If you've been an airline passenger, you probably know the experience.
All is well, as you cruise through the air, and then there's the slightest of bumps. Then another. Then a few more, increasing in intensity, until the seat belt sign illuminates and the captain asks everyone to take their seats and fasten their seat belts. Maybe it doesn't end there; perhaps the plane starts to jolt enough that a few of your fellow passengers emit involuntary gasps, and then a nervous silence descends until the situation clears.
According to some studies, roughly one in four people have at least some fear of flying, with turbulence cited frequently as a factor. Turbulence can be more than merely unnerving: Conservative estimates suggest that each year in the United States it can result in 687 minor injuries and 38 serious ones among ﬂight attendants, and 120 minor and 17 serious injuries to passengers.
The combination of injuries, damage to airframes and cabins, ﬂight delays, inspections, repairs, and post-accident investigations has cost US airlines up to $200 million annually.
Well, buckle up, because a new study concludes that so-called clear-air turbulence is likely to get worse and more frequent — and the cause is global warming.
To understand why, it's helpful to have a sense of what causes turbulence in the first place.
Picture the atmosphere not as a homogenous whole, but as a series of layers, moving in different directions and at different speeds, piled on top of each other.
Paul Williams of the University of Reading and author of the new study said wind shear within those layers of atmosphere is the primary cause of clean-air turbulence.
"What that means is that wind speed increases with altitude," he said. "Basically, the atmosphere keeps on increasing in speed up to an altitude of 33,000 feet or so. So, the different layers of atmosphere are flowing over each other, and if the wind shear is too strong, the atmosphere simply cannot contain the relative speed difference between the layers and it becomes unstable. Small irregularities in the flow can grow exponentially in time and eventually become chaotic and turbulent."
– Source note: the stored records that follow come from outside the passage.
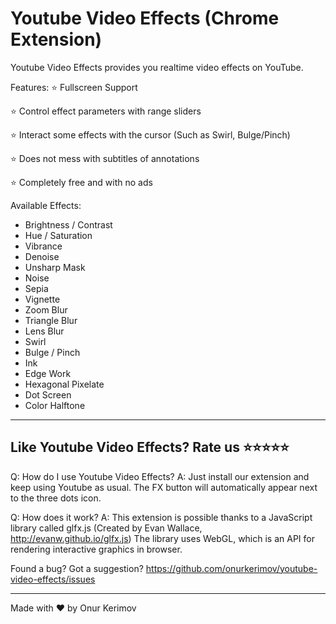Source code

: # Youtube Video Effects (Chrome Extension)
Youtube Video Effects provides you realtime video effects on YouTube. 

Features:
⭐️ Fullscreen Support

⭐️ Control effect parameters with range sliders

⭐️ Interact some effects with the cursor (Such as Swirl, Bulge/Pinch)

⭐️ Does not mess with subtitles of annotations

⭐️ Completely free and with no ads

Available Effects:
- Brightness / Contrast
- Hue / Saturation
- Vibrance
- Denoise
- Unsharp Mask
- Noise
- Sepia
- Vignette
- Zoom Blur
- Triangle Blur
- Lens Blur
- Swirl
- Bulge / Pinch
- Ink
- Edge Work
- Hexagonal Pixelate
- Dot Screen
- Color Halftone

------------
Like Youtube Video Effects? Rate us ⭐️⭐️⭐️⭐️⭐️
------------

Q: How do I use Youtube Video Effects?
A: Just install our extension and keep using Youtube as usual. The FX button will automatically appear next to the three dots icon.

Q: How does it work?
A: This extension is possible thanks to a JavaScript library called glfx.js (Created by Evan Wallace, http://evanw.github.io/glfx.js) The library uses WebGL, which is an API for rendering interactive graphics in browser. 

Found a bug? Got a suggestion?
https://github.com/onurkerimov/youtube-video-effects/issues

------------
Made with ❤️ by Onur Kerimov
Climate change is likely to exacerbate this phenomenon because it is increasing the contrast between the layers of atmosphere.
"When you're at altitudes of 30-40,000 feet, the tropical regions — the low latitudes — are warming more than the Arctic region, the high latitudes," said Williams, who added that nearer Earth's surface the Arctic is warming more than other regions. "It's that temperature difference that drives the jet stream, but as that temperature difference increases, the accelerated warming in the tropical regions causes the jet stream to blow even faster and that's what increasing the instability and causing more turbulence."
Williams used climate models to simulate how a doubling of pre-Industrial Age carbon dioxide concentrations in the atmosphere would impact clear-air turbulence in the mid-latitudes of the North Atlantic during the winter, when the phenomenon tends to peak.
Light turbulence is likely to increase by 59 percent, he found, while light-to-moderate turbulence might increase by 75 percent, moderate by 94 percent, moderate-to-severe by 127 percent, and severe by 149 percent.
His results are published in the journal Advances in Atmospheric Sciences.
"It's interesting, isn't it?" Williams said, referencing the increase in severe turbulence. "It does often happen in climate change that the extremes increase more than the averages."
There's some reason to remain hopeful that increased turbulence outside your plane might not lead to more bare-knuckled rides inside it.
The turbulence forecasts used by airlines for preflight planning are now about 75 percent accurate, according to Williams.
"It's better than tossing a coin," he said. "But clearly there's another 25 percent we could squeeze out, and I fully expect the accuracy of those forecasts to improve in the coming decades, and that will give pilots better information over which parts of the atmosphere to avoid."
Pilots might soon have access to on-board, ultraviolet laser technology that might help them "see" clear-air turbulence, Williams added.
But until those forecasts improve and that technology is deployed, it's best to remember the advice you're given after boarding: Stay seated and keep your seat belt on whenever possible. Your flight's likely to get a lot bumpier.